## THE PROBLEM:
Your answer should be every line with the word "fsharpforfunandprofit", copied from the data below.
Segment Start: EXTRACTED RECORDS
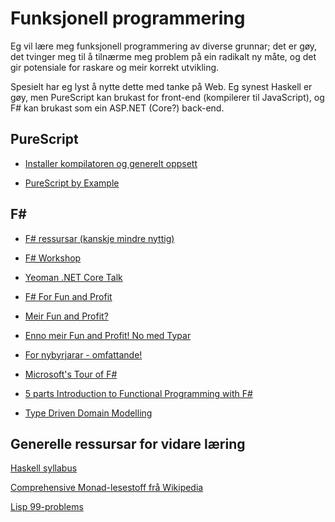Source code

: Funksjonell programmering
=========================

Eg vil lære meg funksjonell programmering av diverse grunnar; det er gøy, det
tvinger meg til å tilnærme meg problem på ein radikalt ny måte, og det gir
potensiale for raskare og meir korrekt utvikling.

Spesielt har eg lyst å nytte dette med tanke på Web. Eg synest Haskell er gøy,
men PureScript kan brukast for front-end (kompilerer til JavaScript), og F#
kan brukast som ein ASP.NET (Core?) back-end.


PureScript
----------

* [Installer kompilatoren og generelt oppsett](http://www.purescript.org/learn/getting-started/)

* [PureScript by Example](https://leanpub.com/purescript/read)


F#
----

* [F# ressursar (kanskje mindre nyttig)](http://exercism.io/languages/fsharp/about)

* [F# Workshop](http://www.fsharpworkshop.com/)

* [Yeoman .NET Core Talk](http://www.gjermundbjaanes.com/dot-net-core-for-your-web-apis/)

* [F# For Fun and Profit](https://fsharpforfunandprofit.com/posts/defining-functions/)

* [Meir Fun and Profit?](https://fsharpforfunandprofit.com/posts/control-flow-expressions/)

* [Enno meir Fun and Profit! No med Typar](https://fsharpforfunandprofit.com/posts/types-intro/)

* [For nybyrjarar - omfattande!](https://sachabarbs.wordpress.com/1406-2/)

* [Microsoft's Tour of F#](https://docs.microsoft.com/en-us/dotnet/articles/fsharp/tour)

* [5 parts Introduction to Functional Programming with F#](https://www.youtube.com/watch?list=PLEoMzSkcN8oNiJ67Hd7oRGgD1d4YBxYGC&v=Teak30_pXHk&app=desktop)

* [Type Driven Domain Modelling](http://lucasmreis.github.io/blog/type-driven-domain-modelling-part-1/)


Generelle ressursar for vidare læring
-------------------------------------

[Haskell syllabus](https://www.fpcomplete.com/haskell-syllabus)

[Comprehensive Monad-lesestoff frå Wikipedia](https://en.wikipedia.org/wiki/Monad_(functional_programming))

[Lisp 99-problems](http://www.ic.unicamp.br/~meidanis/courses/mc336/2006s2/funcional/L-99_Ninety-Nine_Lisp_Problems.html)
Segment End: EXTRACTED RECORDS
## EXERCISE ANSWER:
* [F# For Fun and Profit](https://fsharpforfunandprofit.com/posts/defining-functions/)
* [Meir Fun and Profit?](https://fsharpforfunandprofit.com/posts/control-flow-expressions/)
* [Enno meir Fun and Profit! No med Typar](https://fsharpforfunandprofit.com/posts/types-intro/)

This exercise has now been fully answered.